When AI spins its cocoon, how can brands rediscover that non-algorithmic light?
Ray Lan, ECD at Design Bridge and Partners, discusses the pitfalls of AI compared to authentic human creativity when it comes to designing effective brands.
We live in a time when creativity and algorithms are deeply intertwined. AI can now compose, design and even imitate emotion. Yet in doing so, it often smooths out the very irregularities that make human creativity authentic. For brands, this creates an urgent challenge: how to remain truly human in a machine-driven world. The promise of AI lies in its precision and speed, but its danger lies in sameness. The more brands depend on AI-generated insights, the more they risk blending into a sea of similarity. When everyone expresses empathy, authenticity and sustainability in the same tone, color palette and rhythm, what was once a path to distinctiveness is now one that leads to “algorithmic similarity.”
To step outside this invisible cocoon, brands must embrace the complexity of being human. AI can process behavior, but it cannot feel the irrational or contradictory layers of emotion that define us. Human creativity lives in tension, in the push and pull between science and warmth, the individual and the collective, tradition and reinvention. These tensions are not problems to be solved but sources of vitality and truth. While AI gives us the means, brands must seek deviation: the beautifully unreasonable spark that makes an idea unforgettable, renders a story believable and brings a symbol to life.

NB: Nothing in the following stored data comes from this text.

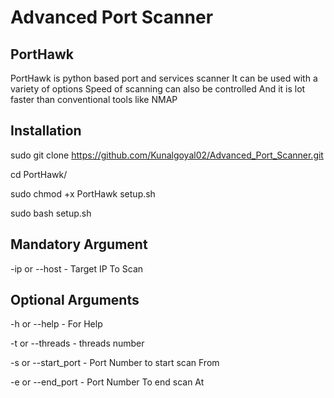# Advanced Port Scanner

## PortHawk

PortHawk is python based port and services scanner
It can be used with a variety of options
Speed of scanning can also be controlled
And it is lot faster than conventional tools like NMAP

## Installation

sudo git clone https://github.com/Kunalgoyal02/Advanced_Port_Scanner.git

cd PortHawk/

sudo chmod +x PortHawk setup.sh  


sudo bash setup.sh

## Mandatory Argument

-ip or --host - Target IP To Scan

## Optional Arguments

-h or --help - For Help

-t or --threads - threads number

-s or --start_port - Port Number to start scan From

-e or --end_port - Port Number To end scan At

Redefining a brand’s unique meaning in this context is less about differentiation and more about discernment. It means going beyond surface-level differences to uncover deeper cultural and emotional insights. The most resonant brands tap into overlooked cultural threads, express new shades of emotion, such as the quiet power of calm or the confidence of gentleness, and act not as teachers but as companions, inviting people to act and feel with them. In this way, brand meaning is no longer a slogan or a data point but a living experience born from empathy and imagination.
Ultimately, AI should be a co-creator, not a commander. Its role is to inspire new possibilities, not dictate conclusions. The direction of meaning, including what feels real and what creates resonance, must still come from people. The brands that will truly transcend the algorithm are not those that know the most, but those that dare to ask the questions no one else asks. Their new mission is simple yet profound: to help people feel human again. In a world filtered by code and precision, the most valuable light a brand can offer is a non-algorithmic one, a light that reminds us of emotion, imagination, beauty and kindness. Things that no machine can yet measure.